AUTHOR=González-Blázquez Raquel , Somoza Beatriz , Gil-Ortega Marta , Martín Ramos Miriam , Ramiro-Cortijo David , Vega-Martín Elena , Schulz Angela , Ruilope Luis Miguel , Kolkhof Peter , Kreutz Reinhold , Fernández-Alfonso María S. 

TITLE=Finerenone Attenuates Endothelial Dysfunction and Albuminuria in a Chronic Kidney Disease Model by a Reduction in Oxidative Stress

JOURNAL=Frontiers in Pharmacology

VOLUME=Volume 9 - 2018

YEAR=2018

URL=https://www.frontiersin.org/journals/pharmacology/articles/10.3389/fphar.2018.01131

DOI=10.3389/fphar.2018.01131

ISSN=1663-9812

ABSTRACT=Albuminuria is an early marker of renovascular damage linked to an increase of oxidative stress. The Munich Wistar Frömter (MWF) rat, a model of chronic kidney disease, exhibits endothelial dysfunction associated to reduced nitric oxide bioavailability. We hypothesize that the new highly selective, non-steroidal mineralocorticoid receptor antagonist, finerenone, reverses both endothelial dysfunction and microalbuminuria. Twelve-week-old MWF (MWF-C; MWF-FIN) and aged-matched normoalbuminuric Wistar (W-C; W-FIN) rats were treated with finerenone (FIN, 10 mg/kg/day p.o.) or vehicle (C) for 4-weeks. Systolic blood pressure (SBP) and albuminuria were determined the last day of treatment.

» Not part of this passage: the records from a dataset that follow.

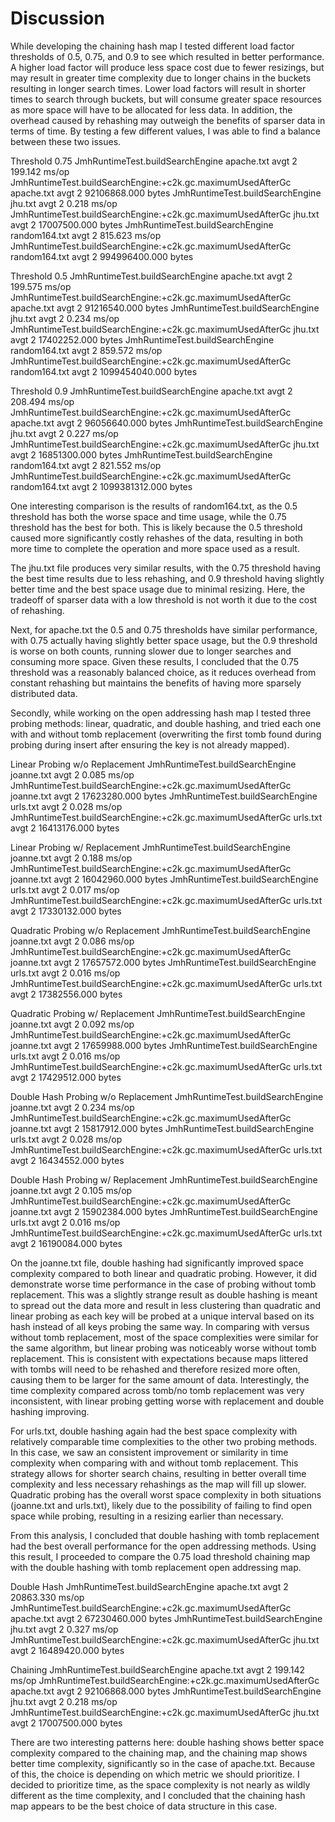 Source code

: # Discussion

While developing the chaining hash map I tested different load factor thresholds of 0.5, 0.75, and 0.9 to see which resulted in better performance. A higher load factor will produce less space cost due to fewer resizings, but may result in greater time complexity due to longer chains in the buckets resulting in longer search times. Lower load factors will result in shorter times to search through buckets, but will consume greater space resources as more space will have to be allocated for less data. In addition, the overhead caused by rehashing may outweigh the benefits of sparser data in terms of time. By testing a few different values, I was able to find a balance between these two issues.

Threshold 0.75
JmhRuntimeTest.buildSearchEngine                                     apache.txt  avgt    2         199.142           ms/op
JmhRuntimeTest.buildSearchEngine:+c2k.gc.maximumUsedAfterGc          apache.txt  avgt    2    92106868.000           bytes
JmhRuntimeTest.buildSearchEngine                                     jhu.txt  avgt    2           0.218           ms/op
JmhRuntimeTest.buildSearchEngine:+c2k.gc.maximumUsedAfterGc          jhu.txt  avgt    2    17007500.000           bytes
JmhRuntimeTest.buildSearchEngine                                     random164.txt  avgt    2         815.623           ms/op
JmhRuntimeTest.buildSearchEngine:+c2k.gc.maximumUsedAfterGc          random164.txt  avgt    2   994996400.000           bytes

Threshold 0.5
JmhRuntimeTest.buildSearchEngine                                     apache.txt  avgt    2         199.575           ms/op
JmhRuntimeTest.buildSearchEngine:+c2k.gc.maximumUsedAfterGc          apache.txt  avgt    2    91216540.000           bytes
JmhRuntimeTest.buildSearchEngine                                     jhu.txt  avgt    2           0.234           ms/op
JmhRuntimeTest.buildSearchEngine:+c2k.gc.maximumUsedAfterGc          jhu.txt  avgt    2    17402252.000           bytes
JmhRuntimeTest.buildSearchEngine                                     random164.txt  avgt    2         859.572           ms/op
JmhRuntimeTest.buildSearchEngine:+c2k.gc.maximumUsedAfterGc          random164.txt  avgt    2  1099454040.000           bytes

Threshold 0.9
JmhRuntimeTest.buildSearchEngine                                     apache.txt  avgt    2         208.494           ms/op
JmhRuntimeTest.buildSearchEngine:+c2k.gc.maximumUsedAfterGc          apache.txt  avgt    2    96056640.000           bytes
JmhRuntimeTest.buildSearchEngine                                     jhu.txt  avgt    2           0.227           ms/op
JmhRuntimeTest.buildSearchEngine:+c2k.gc.maximumUsedAfterGc          jhu.txt  avgt    2    16851300.000           bytes
JmhRuntimeTest.buildSearchEngine                                     random164.txt  avgt    2         821.552           ms/op
JmhRuntimeTest.buildSearchEngine:+c2k.gc.maximumUsedAfterGc          random164.txt  avgt    2  1099381312.000           bytes

One interesting comparison is the results of random164.txt, as the 0.5 threshold has both the worse space and time usage, while the 0.75 threshold has the best for both. This is likely because the 0.5 threshold caused more significantly costly rehashes of the data, resulting in both more time to complete the operation and more space used as a result.

The jhu.txt file produces very similar results, with the 0.75 threshold having the best time results due to less rehashing, and 0.9 threshold having slightly better time and the best space usage due to minimal resizing. Here, the tradeoff of sparser data with a low threshold is not worth it due to the cost of rehashing.

Next, for apache.txt the 0.5 and 0.75 thresholds have similar performance, with 0.75 actually having slightly better space usage, but the 0.9 threshold is worse on both counts, running slower due to longer searches and consuming more space. Given these results, I concluded that the 0.75 threshold was a reasonably balanced choice, as it reduces overhead from constant rehashing but maintains the benefits of having more sparsely distributed data.

Secondly, while working on the open addressing hash map I tested three probing methods: linear, quadratic, and double hashing, and tried each one with and without tomb replacement (overwriting the first tomb found during probing during insert after ensuring the key is not already mapped).

Linear Probing w/o Replacement
JmhRuntimeTest.buildSearchEngine                                       joanne.txt  avgt    2          0.085           ms/op
JmhRuntimeTest.buildSearchEngine:+c2k.gc.maximumUsedAfterGc            joanne.txt  avgt    2   17623280.000           bytes
JmhRuntimeTest.buildSearchEngine                                         urls.txt  avgt    2          0.028           ms/op
JmhRuntimeTest.buildSearchEngine:+c2k.gc.maximumUsedAfterGc              urls.txt  avgt    2   16413176.000           bytes

Linear Probing w/ Replacement
JmhRuntimeTest.buildSearchEngine                                       joanne.txt  avgt    2          0.188           ms/op
JmhRuntimeTest.buildSearchEngine:+c2k.gc.maximumUsedAfterGc            joanne.txt  avgt    2   16042960.000           bytes
JmhRuntimeTest.buildSearchEngine                                         urls.txt  avgt    2          0.017           ms/op
JmhRuntimeTest.buildSearchEngine:+c2k.gc.maximumUsedAfterGc              urls.txt  avgt    2   17330132.000           bytes

Quadratic Probing w/o Replacement
JmhRuntimeTest.buildSearchEngine                                       joanne.txt  avgt    2          0.086           ms/op
JmhRuntimeTest.buildSearchEngine:+c2k.gc.maximumUsedAfterGc            joanne.txt  avgt    2   17657572.000           bytes
JmhRuntimeTest.buildSearchEngine                                         urls.txt  avgt    2          0.016           ms/op
JmhRuntimeTest.buildSearchEngine:+c2k.gc.maximumUsedAfterGc              urls.txt  avgt    2   17382556.000           bytes

Quadratic Probing w/ Replacement
JmhRuntimeTest.buildSearchEngine                                       joanne.txt  avgt    2          0.092           ms/op
JmhRuntimeTest.buildSearchEngine:+c2k.gc.maximumUsedAfterGc            joanne.txt  avgt    2   17659988.000           bytes
JmhRuntimeTest.buildSearchEngine                                         urls.txt  avgt    2          0.016           ms/op
JmhRuntimeTest.buildSearchEngine:+c2k.gc.maximumUsedAfterGc              urls.txt  avgt    2   17429512.000           bytes

Double Hash Probing w/o Replacement
JmhRuntimeTest.buildSearchEngine                                       joanne.txt  avgt    2          0.234           ms/op
JmhRuntimeTest.buildSearchEngine:+c2k.gc.maximumUsedAfterGc            joanne.txt  avgt    2   15817912.000           bytes
JmhRuntimeTest.buildSearchEngine                                         urls.txt  avgt    2          0.028           ms/op
JmhRuntimeTest.buildSearchEngine:+c2k.gc.maximumUsedAfterGc              urls.txt  avgt    2   16434552.000           bytes

Double Hash Probing w/ Replacement
JmhRuntimeTest.buildSearchEngine                                       joanne.txt  avgt    2          0.105           ms/op
JmhRuntimeTest.buildSearchEngine:+c2k.gc.maximumUsedAfterGc            joanne.txt  avgt    2   15902384.000           bytes
JmhRuntimeTest.buildSearchEngine                                         urls.txt  avgt    2          0.016           ms/op
JmhRuntimeTest.buildSearchEngine:+c2k.gc.maximumUsedAfterGc              urls.txt  avgt    2   16190084.000           bytes

On the joanne.txt file, double hashing had significantly improved space complexity compared to both linear and quadratic probing. However, it did demonstrate worse time performance in the case of probing without tomb replacement. This was a slightly strange result as double hashing is meant to spread out the data more and result in less clustering than quadratic and linear probing as each key will be probed at a unique interval based on its hash instead of all keys probing the same way. In comparing with versus without tomb replacement, most of the space complexities were similar for the same algorithm, but linear probing was noticeably worse without tomb replacement. This is consistent with expectations because maps littered with tombs will need to be rehashed and therefore resized more often, causing them to be larger for the same amount of data. Interestingly, the time complexity compared across tomb/no tomb replacement was very inconsistent, with linear probing getting worse with replacement and double hashing improving.

For urls.txt, double hashing again had the best space complexity with relatively comparable time complexities to the other two probing methods. In this case, we saw an consistent improvement or similarity in time complexity when comparing with and without tomb replacement. This strategy allows for shorter search chains, resulting in better overall time complexity and less necessary rehashings as the map will fill up slower. Quadratic probing has the overall worst space complexity in both situations (joanne.txt and urls.txt), likely due to the possibility of failing to find open space while probing, resulting in a resizing earlier than necessary.

From this analysis, I concluded that double hashing with tomb replacement had the best overall performance for the open addressing methods. Using this result, I proceeded to compare the 0.75 load threshold chaining map with the double hashing with tomb replacement open addressing map.

Double Hash
JmhRuntimeTest.buildSearchEngine                            apache.txt  avgt    2      20863.330           ms/op
JmhRuntimeTest.buildSearchEngine:+c2k.gc.maximumUsedAfterGc apache.txt  avgt    2   67230460.000           bytes
JmhRuntimeTest.buildSearchEngine                               jhu.txt  avgt    2          0.327           ms/op
JmhRuntimeTest.buildSearchEngine:+c2k.gc.maximumUsedAfterGc    jhu.txt  avgt    2   16489420.000           bytes

Chaining
JmhRuntimeTest.buildSearchEngine                            apache.txt  avgt    2         199.142           ms/op
JmhRuntimeTest.buildSearchEngine:+c2k.gc.maximumUsedAfterGc apache.txt  avgt    2    92106868.000           bytes
JmhRuntimeTest.buildSearchEngine                               jhu.txt  avgt    2           0.218           ms/op
JmhRuntimeTest.buildSearchEngine:+c2k.gc.maximumUsedAfterGc    jhu.txt  avgt    2    17007500.000           bytes

There are two interesting patterns here: double hashing shows better space complexity compared to the chaining map, and the chaining map shows better time complexity, significantly so in the case of apache.txt. Because of this, the choice is depending on which metric we should prioritize. I decided to prioritize time, as the space complexity is not nearly as wildly different as the time complexity, and I concluded that the chaining hash map appears to be the best choice of data structure in this case.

Finerenone lowered albuminuria by >40% and significantly reduced SBP in MWF. Aortic rings of MWF-C showed higher contractions to either noradrenaline (NA) or angiotensin II (Ang II), and lower relaxation to acetylcholine (Ach) than W-C rings. These alterations were reversed by finerenone to W-C control levels due to an upregulation in phosphorylated Akt and eNOS, and an increase in NO availability. Apocynin and 3-amino-1,2,4-triazole significantly reduced contractions to NA or Ang II in MWF-C, but not in MWF-FIN rings. Accordingly, a significant increase of Mn-superoxide dismutase (SOD) and Cu/Zn-SOD protein levels were observed in rings of MWF-FIN, without differences in p22phox, p47phox or catalase levels. Total SOD activity was increased in kidneys from MWF-FIN rats. In conclusion, finerenone treatment improves aortic endothelial dysfunction through an increase in NO availability due to an upregulation in SOD activity and a decrease in superoxide anion levels. This is associated with an increase in renal SOD activity and a reduction of albuminuria.